The team of scientists, led by Mazda Krokida at the National Technical University of Athens, in Greece, has shown that many people are still using the wrong method to cook their chips.
The equations describe the physical and chemical changes that occur when a batch of raw potato chips is plunged into a commercial deep-fat fryer.
Three of them concern moisture loss, a subject dear to the chip connoisseur because the perfect chip is neither too wet nor too dry. The other three are concern the fat absorption, equally dear to the connoisseur gazing into a mirror (who, like the best chips, would ideally be neither too thin nor too fat).
According to New Scientist magazine, which reports the work today, two of the equations deserve special attention. The first says the final moisture content after cooking depends principally on the starting moisture content, which decreases exponentially with time and temperature.
The second says that the fat content of the cooked chip also depends on the initial content and that the exponential relationship between fat uptake and temperature means that the ideal temperature is not too high. In simple terms, the equations make two main points; a fatter chip, which contains more moisture, takes longer to cook but heating up the oil - to make it cook faster - results in more fat being absorbed.

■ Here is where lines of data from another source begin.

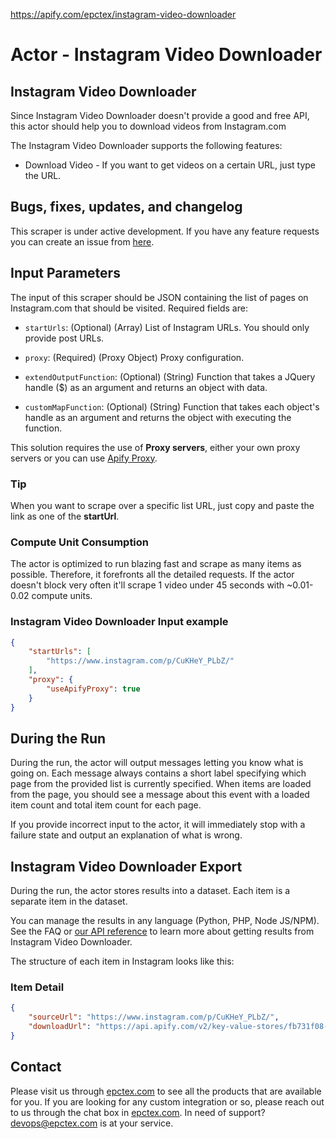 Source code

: https://apify.com/epctex/instagram-video-downloader

# Actor - Instagram Video Downloader

## Instagram Video Downloader

Since Instagram Video Downloader doesn't provide a good and free API, this actor should help you to download videos from Instagram.com

The Instagram Video Downloader supports the following features:

-   Download Video - If you want to get videos on a certain URL, just type the URL.

## Bugs, fixes, updates, and changelog

This scraper is under active development. If you have any feature requests you can create an issue from [here](https://github.com/epctex/instagram-video-downloader/issues).


## Input Parameters

The input of this scraper should be JSON containing the list of pages on Instagram.com that should be visited. Required fields are:

- `startUrls`: (Optional) (Array) List of Instagram URLs. You should only provide post URLs.

- `proxy`: (Required) (Proxy Object) Proxy configuration.

- `extendOutputFunction`: (Optional) (String) Function that takes a JQuery handle ($) as an argument and returns an object with data.

- `customMapFunction`: (Optional) (String) Function that takes each object's handle as an argument and returns the object with executing the function.

This solution requires the use of **Proxy servers**, either your own proxy servers or you can use [Apify Proxy](https://www.apify.com/docs/proxy).

### Tip

When you want to scrape over a specific list URL, just copy and paste the link as one of the **startUrl**.

### Compute Unit Consumption

The actor is optimized to run blazing fast and scrape as many items as possible. Therefore, it forefronts all the detailed requests. If the actor doesn't block very often it'll scrape 1 video under 45 seconds with ~0.01-0.02 compute units.

### Instagram Video Downloader Input example

```json
{
    "startUrls": [
        "https://www.instagram.com/p/CuKHeY_PLbZ/"
    ],
    "proxy": {
        "useApifyProxy": true
    }
}
```

## During the Run

During the run, the actor will output messages letting you know what is going on. Each message always contains a short label specifying which page from the provided list is currently specified.
When items are loaded from the page, you should see a message about this event with a loaded item count and total item count for each page.

If you provide incorrect input to the actor, it will immediately stop with a failure state and output an explanation of what is wrong.

## Instagram Video Downloader Export

During the run, the actor stores results into a dataset. Each item is a separate item in the dataset.

You can manage the results in any language (Python, PHP, Node JS/NPM). See the FAQ or <a href="https://www.apify.com/docs/api" target="blank">our API reference</a> to learn more about getting results from Instagram Video Downloader.

The structure of each item in Instagram looks like this:

### Item Detail

```json
{
	"sourceUrl": "https://www.instagram.com/p/CuKHeY_PLbZ/",
	"downloadUrl": "https://api.apify.com/v2/key-value-stores/fb731f08-ed1b-4b59-8774-4ef2ab7dd261/records/c5cb8c4312b750252ac72f9e3cacdd30"
}
```

## Contact 
Please visit us through [epctex.com](https://epctex.com) to see all the products that are available for you. If you are looking for any custom integration or so, please reach out to us through the chat box in [epctex.com](https://epctex.com). In need of support? [devops@epctex.com](mailto:devops@epctex.com) is at your service.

By cooking the raw potato chip in a microwave for a minute first, to drive off moisture, the chips can be cooked at the medium temperature that prevents too much fat uptake.
Dr Krokida and her team, who spent a year studying what affected a chip's final composition, told the magazine: "The main reason for doing this is for health reasons, to find ways of reducing the oil content of chips." But she added that there was no equation for the ideal thickness of chips which "should be a matter of taste".
A spokesman for McDonald's said it fried potatoes cut to length for three minutes in high-temperature fryers: "We haven't heard of this method. But we're serving about 2.5 million customers a day in Britain and most of them have fries. And they seem happy."